**AIM OF THE TASK:**
Using the listing below, report all lines holding the word "generation".

**TASK INPUTS:**
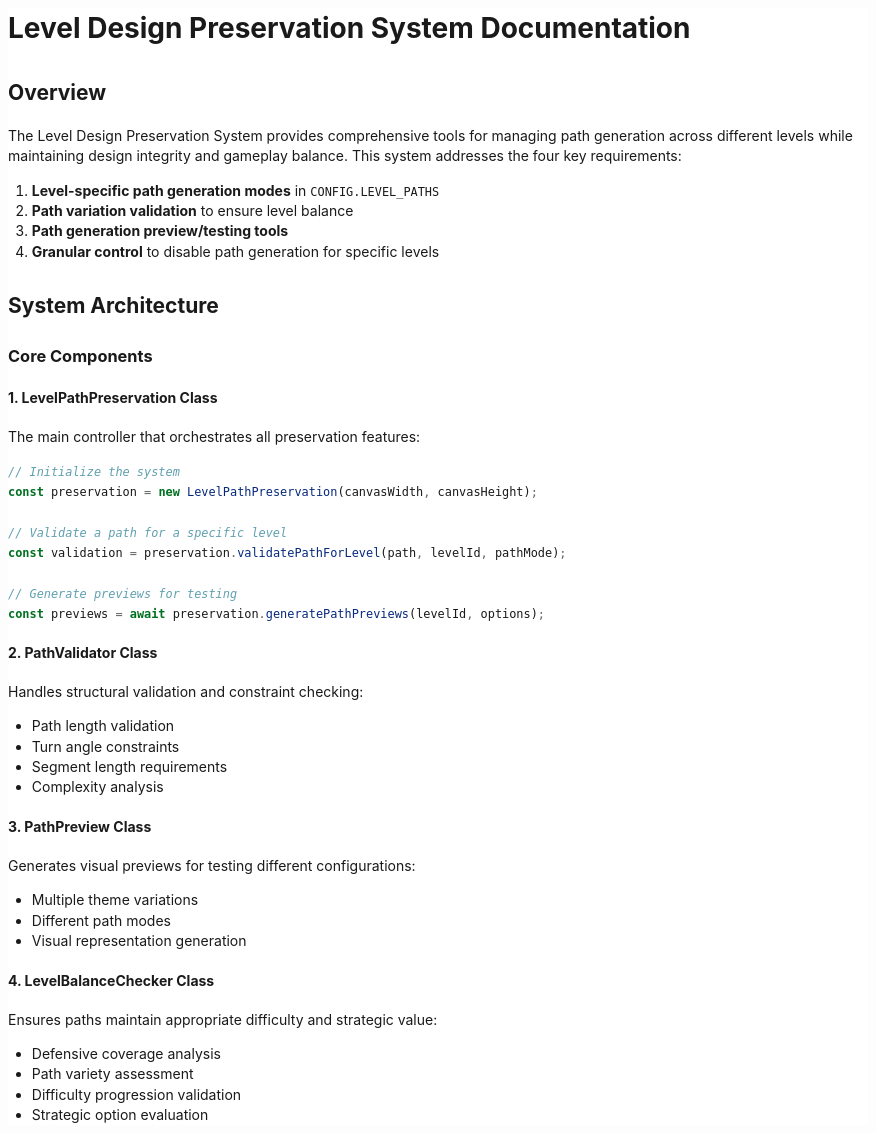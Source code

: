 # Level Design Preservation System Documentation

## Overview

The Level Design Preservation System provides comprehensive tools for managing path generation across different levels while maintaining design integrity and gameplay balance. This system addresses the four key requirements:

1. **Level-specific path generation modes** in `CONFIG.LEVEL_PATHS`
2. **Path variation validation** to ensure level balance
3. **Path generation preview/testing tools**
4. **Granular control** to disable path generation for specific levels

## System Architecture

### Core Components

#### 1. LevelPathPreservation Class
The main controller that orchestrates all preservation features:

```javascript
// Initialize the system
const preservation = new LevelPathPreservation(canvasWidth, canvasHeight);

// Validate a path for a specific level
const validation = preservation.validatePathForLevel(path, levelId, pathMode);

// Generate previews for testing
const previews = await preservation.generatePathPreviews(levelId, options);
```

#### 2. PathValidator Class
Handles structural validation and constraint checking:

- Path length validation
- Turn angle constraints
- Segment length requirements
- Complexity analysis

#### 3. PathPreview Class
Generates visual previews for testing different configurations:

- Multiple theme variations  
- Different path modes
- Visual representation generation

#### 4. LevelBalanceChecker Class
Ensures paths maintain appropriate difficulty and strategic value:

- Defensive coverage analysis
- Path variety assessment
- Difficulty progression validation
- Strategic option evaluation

--

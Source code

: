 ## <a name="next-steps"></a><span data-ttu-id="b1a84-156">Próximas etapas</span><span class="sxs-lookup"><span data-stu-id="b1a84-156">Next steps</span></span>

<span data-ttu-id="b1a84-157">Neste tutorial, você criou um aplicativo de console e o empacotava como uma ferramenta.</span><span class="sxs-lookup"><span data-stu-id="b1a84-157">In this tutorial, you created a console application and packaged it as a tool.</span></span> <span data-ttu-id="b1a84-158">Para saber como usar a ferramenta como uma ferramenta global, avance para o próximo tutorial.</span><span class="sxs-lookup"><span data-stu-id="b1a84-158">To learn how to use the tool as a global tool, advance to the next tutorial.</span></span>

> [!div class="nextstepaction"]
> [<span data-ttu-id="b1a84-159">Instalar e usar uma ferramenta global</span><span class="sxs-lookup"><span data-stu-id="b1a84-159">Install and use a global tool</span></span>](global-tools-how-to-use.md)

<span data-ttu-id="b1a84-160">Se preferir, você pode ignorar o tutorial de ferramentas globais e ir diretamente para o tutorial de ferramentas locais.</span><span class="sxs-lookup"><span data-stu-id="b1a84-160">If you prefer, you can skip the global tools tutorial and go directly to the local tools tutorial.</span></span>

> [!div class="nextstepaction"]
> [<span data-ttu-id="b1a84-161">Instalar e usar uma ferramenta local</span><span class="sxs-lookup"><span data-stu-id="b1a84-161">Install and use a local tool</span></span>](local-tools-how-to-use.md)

---

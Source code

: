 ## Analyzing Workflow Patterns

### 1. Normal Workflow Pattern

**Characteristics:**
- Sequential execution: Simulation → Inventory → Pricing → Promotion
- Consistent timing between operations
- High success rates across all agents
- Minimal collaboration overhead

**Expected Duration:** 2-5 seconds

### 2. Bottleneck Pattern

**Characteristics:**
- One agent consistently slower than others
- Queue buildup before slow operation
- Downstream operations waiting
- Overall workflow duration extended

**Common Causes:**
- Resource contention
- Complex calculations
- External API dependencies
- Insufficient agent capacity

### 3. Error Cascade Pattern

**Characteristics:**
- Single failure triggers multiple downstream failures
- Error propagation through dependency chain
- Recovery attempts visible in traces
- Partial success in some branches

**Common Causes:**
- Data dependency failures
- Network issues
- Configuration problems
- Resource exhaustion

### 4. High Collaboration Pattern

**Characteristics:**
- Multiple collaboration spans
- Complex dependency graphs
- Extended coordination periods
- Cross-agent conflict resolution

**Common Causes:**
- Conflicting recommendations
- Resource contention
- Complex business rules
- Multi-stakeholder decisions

**SOLUTION FOR THIS TASK:**
The Level Design Preservation System provides comprehensive tools for managing path generation across different levels while maintaining design integrity and gameplay balance. This system addresses the four key requirements:
1. **Level-specific path generation modes** in `CONFIG.LEVEL_PATHS`
3. **Path generation preview/testing tools**
4. **Granular control** to disable path generation for specific levels
- Visual representation generation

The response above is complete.